Vous ne ferez plus alors de distinction entre les pensées importantes, à dire (bien sûr, l'importance varie en fonction du contexte : ce qui est important à dire chez le boulanger n'est pas ce qui est important à dire chez le médecin) et les pensées parasites. Tout ce qui vous passe par la tête est important pour le psychanalyste, même si c'est pour vous incohérent, ridicule, déplacé, insignifiant, etc.

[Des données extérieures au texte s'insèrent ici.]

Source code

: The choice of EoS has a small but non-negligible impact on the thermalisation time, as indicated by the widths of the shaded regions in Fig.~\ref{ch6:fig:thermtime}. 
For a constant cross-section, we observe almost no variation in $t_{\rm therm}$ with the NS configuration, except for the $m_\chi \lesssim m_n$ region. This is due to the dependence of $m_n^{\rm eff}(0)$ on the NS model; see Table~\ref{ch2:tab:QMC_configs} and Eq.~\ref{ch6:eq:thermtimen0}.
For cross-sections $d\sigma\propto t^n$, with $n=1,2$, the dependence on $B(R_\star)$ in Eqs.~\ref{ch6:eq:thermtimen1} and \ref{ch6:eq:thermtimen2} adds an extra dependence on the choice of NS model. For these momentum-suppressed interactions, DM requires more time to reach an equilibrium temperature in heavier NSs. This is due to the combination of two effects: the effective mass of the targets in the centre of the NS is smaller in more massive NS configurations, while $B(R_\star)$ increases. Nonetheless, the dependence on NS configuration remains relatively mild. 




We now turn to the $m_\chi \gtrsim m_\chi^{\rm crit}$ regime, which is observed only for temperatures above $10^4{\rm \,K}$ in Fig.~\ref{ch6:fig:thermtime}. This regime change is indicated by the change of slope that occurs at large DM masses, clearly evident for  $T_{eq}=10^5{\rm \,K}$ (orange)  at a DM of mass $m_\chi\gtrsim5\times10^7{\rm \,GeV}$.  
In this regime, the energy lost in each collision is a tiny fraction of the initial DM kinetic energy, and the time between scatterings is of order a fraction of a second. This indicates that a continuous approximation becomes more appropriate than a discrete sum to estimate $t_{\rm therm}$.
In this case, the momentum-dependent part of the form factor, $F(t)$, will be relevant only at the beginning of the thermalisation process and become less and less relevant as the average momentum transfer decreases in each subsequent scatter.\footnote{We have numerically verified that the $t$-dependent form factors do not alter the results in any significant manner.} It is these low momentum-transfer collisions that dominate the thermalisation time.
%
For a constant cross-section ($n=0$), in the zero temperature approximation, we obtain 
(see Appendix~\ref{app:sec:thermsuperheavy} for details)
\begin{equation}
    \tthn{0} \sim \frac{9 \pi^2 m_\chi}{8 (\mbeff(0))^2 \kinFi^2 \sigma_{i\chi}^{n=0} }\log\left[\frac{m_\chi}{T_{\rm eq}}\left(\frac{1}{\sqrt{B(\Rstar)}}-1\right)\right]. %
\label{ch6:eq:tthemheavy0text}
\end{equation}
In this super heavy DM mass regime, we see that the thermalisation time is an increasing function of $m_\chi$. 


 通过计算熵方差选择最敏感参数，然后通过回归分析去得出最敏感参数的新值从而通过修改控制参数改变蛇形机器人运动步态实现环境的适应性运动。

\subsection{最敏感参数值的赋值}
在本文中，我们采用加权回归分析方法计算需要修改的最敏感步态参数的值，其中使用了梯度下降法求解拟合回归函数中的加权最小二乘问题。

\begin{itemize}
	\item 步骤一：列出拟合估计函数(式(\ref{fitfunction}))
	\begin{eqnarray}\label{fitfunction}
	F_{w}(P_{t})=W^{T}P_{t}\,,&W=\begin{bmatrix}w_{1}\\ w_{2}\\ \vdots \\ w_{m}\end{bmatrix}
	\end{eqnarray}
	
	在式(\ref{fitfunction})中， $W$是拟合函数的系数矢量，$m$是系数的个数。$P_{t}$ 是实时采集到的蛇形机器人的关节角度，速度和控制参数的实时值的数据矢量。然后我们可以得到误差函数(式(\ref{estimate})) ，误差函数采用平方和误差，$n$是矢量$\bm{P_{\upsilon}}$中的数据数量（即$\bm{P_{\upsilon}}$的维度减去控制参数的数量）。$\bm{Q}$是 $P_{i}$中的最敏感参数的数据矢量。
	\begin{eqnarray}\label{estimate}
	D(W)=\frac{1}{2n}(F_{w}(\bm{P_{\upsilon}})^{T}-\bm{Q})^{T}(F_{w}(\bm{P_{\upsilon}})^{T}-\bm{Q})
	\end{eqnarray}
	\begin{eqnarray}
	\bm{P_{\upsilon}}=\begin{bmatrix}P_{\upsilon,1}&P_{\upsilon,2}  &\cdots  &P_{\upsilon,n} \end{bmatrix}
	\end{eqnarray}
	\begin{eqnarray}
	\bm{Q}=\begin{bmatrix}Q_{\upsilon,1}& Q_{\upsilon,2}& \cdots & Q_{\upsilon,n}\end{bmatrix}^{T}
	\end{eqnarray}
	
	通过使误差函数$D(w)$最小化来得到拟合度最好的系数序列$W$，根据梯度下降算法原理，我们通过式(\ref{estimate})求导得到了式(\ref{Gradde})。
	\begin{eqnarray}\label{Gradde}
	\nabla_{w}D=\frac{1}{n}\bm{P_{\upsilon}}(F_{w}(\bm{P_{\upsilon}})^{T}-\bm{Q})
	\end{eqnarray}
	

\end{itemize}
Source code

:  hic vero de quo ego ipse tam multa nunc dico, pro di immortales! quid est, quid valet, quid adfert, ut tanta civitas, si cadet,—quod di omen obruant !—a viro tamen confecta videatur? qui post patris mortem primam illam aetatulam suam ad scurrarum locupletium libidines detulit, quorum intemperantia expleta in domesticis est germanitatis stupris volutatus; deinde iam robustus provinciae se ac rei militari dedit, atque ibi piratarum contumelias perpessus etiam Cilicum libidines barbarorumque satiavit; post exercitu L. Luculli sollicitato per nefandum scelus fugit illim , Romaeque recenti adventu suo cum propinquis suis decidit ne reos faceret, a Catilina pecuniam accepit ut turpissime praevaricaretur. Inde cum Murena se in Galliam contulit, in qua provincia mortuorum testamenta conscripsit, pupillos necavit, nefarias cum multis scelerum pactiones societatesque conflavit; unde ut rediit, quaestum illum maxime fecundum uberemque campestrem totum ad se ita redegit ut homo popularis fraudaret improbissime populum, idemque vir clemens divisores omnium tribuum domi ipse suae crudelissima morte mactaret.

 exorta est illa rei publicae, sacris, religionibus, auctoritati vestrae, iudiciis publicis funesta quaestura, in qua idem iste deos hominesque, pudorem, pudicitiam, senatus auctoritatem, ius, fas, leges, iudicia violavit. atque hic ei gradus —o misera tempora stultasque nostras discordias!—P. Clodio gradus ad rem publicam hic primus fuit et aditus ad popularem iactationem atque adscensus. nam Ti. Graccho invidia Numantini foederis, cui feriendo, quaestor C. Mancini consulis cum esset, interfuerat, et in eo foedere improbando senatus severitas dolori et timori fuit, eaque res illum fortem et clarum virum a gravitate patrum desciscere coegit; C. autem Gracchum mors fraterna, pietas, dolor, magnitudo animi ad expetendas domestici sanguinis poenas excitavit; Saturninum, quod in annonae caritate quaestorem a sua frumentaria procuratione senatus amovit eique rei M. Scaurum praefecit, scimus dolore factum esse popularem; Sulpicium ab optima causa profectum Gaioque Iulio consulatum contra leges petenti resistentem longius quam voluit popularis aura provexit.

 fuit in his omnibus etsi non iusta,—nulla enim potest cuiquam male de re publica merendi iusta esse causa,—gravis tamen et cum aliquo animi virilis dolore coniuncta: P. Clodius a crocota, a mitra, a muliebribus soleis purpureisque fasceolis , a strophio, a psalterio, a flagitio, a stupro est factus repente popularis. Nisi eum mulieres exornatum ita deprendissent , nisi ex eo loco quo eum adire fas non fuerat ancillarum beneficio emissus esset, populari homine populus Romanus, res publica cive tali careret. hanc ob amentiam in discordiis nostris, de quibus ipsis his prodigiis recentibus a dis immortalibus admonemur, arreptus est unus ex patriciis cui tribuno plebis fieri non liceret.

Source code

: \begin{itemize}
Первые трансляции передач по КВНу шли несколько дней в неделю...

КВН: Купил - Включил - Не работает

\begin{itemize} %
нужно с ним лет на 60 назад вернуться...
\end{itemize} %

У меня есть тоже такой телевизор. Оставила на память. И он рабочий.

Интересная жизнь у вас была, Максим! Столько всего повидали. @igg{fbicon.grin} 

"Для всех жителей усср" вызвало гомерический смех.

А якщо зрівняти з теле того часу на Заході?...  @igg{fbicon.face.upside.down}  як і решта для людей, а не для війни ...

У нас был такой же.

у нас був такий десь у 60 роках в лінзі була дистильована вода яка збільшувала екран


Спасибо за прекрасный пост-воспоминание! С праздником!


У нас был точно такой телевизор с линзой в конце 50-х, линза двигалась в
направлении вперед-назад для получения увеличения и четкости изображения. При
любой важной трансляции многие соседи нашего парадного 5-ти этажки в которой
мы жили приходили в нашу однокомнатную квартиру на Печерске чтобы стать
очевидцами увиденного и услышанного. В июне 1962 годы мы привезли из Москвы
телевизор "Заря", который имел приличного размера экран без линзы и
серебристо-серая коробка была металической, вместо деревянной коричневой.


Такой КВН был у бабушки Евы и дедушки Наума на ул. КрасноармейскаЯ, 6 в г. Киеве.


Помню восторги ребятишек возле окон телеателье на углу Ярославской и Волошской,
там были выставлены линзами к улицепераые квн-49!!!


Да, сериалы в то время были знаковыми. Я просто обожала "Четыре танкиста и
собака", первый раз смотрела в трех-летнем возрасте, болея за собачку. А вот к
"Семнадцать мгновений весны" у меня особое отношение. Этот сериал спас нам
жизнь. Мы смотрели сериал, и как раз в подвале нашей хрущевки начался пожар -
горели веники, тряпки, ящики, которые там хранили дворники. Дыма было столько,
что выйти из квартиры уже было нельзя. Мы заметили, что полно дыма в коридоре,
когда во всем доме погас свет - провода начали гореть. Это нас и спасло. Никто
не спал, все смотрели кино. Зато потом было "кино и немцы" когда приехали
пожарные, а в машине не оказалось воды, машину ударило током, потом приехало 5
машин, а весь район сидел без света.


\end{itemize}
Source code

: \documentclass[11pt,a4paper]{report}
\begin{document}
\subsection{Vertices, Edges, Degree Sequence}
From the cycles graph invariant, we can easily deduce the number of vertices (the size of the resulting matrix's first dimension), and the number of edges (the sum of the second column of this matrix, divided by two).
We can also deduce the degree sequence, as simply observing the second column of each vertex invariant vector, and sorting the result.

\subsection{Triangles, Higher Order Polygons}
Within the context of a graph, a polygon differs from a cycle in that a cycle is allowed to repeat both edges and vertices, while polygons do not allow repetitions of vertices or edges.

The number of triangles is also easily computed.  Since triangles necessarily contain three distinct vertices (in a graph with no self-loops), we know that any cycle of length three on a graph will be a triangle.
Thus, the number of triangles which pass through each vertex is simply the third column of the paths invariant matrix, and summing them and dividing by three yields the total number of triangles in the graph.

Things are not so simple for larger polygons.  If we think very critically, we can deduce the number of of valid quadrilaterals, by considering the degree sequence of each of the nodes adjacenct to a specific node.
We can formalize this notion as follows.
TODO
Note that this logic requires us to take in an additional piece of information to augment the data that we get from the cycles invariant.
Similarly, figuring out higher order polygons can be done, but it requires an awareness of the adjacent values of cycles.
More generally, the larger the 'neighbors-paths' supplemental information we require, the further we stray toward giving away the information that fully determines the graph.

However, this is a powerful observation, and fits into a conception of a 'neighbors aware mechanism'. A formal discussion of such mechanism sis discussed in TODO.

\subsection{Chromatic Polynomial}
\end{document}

" Et si rien ne me vient à l'esprit ? " demanderez-vous. Eh bien, alors vous vous tairez, ça sera le silence mais votre psychanalyste saura que ce n'est pas le silence de celui qui a honte et qui ne veut pas dire quelque chose ; ça ne sera pas un silence gêné ou coupable, ça sera le silence de celui qui n'a rien à dire car rien ne lui vient à l'esprit. En général, un tel silence ne dure pas longtemps.
La conséquence de tout cela, c'est que vous ne pouvez pas savoir d'avance ce que vous allez dire à votre psychanalyste : vous êtes complètement différent de l'acteur qui a appris son rôle.
On peut alors de demander à quoi peut bien servir ce flux de paroles par forcément centré, pas forcément cohérent, pas forcément intéressant (vous voyez par contraste que le médecin, lui, vous demande de vous centrer sur la raison pour laquelle vous le consultez, d'être cohérent et si possible, de dire des choses significatives).
Mais le psychanalyste n'est pas un médecin !
C'est un interprète : il ne va pas croire à ce que vous dites, il va se demander pour quelles raisons vous dites ce que vous dites au moment où vous le dites. Il va interpréter ce que vous dites pendant la séance comme on interprète un lapsus, en cherchant à identifier quelque chose qui n'est pas dit mais qui explique pourquoi vous dites ce que vous dites au moment où vous le dites. Pour un psychanalyste, sous le sens apparent de ce que vous dites, il y a un sens caché, que vous ne pouvez pas dire.
Plus précisément, il va chercher à identifier ce qui, dans vos paroles, expriment une pulsion qui vous est inconsciente ou une surveillance de votre surmoi, dont vous n'avez pas connaissance.
Au fil des séances (une cure psychanalytique dure des mois, voire des années), le psychanalyste va vous familiariser avec votre inconscient et votre surmoi, pour vous aider à comprendre comment vous " fonctionnez " avec les autres, étant entendu qu'en général vous le consultez parce quelque chose ne marche pas dans les relations avec vous-même et/ou avec les autres.
" Et il me donnera des médicaments ? ". Non, ce sont les psychiatres - qui sont des médecins - qui sont autorisés à donner, si besoin est, des médicaments. Le psychanalyste, en fait, ne vous soigne pas : en vous écoutant et en interprétant ce que vous dites à la lumière de la théorie de la psychanalyse (dont nous n'avons vu que quelques éléments), il fait que vous vous voyez vous-même sous un jour nouveau, ce qui inévitablement vous conduit à ne plus vous conduire comme avant (imaginez le cas suivant : Monsieur X arrive chez le psychanalyste en étant persuadé que tous les autres sont ses ennemis et lui en veulent ; petit à petit, tout au long des séances, le psychanalyste le conduit à penser que c'est lui qui voit tout le monde comme ennemi et en veut à tous : inévitablement, il en ressortira transformé !).
On vient de réaliser à quel point les mots qu'on dit et ceux qu'on nous dit jouent un rôle important dans la conscience qu'on a de soi et des autres. Il est temps de se consacrer désormais à une réflexion sur le langage.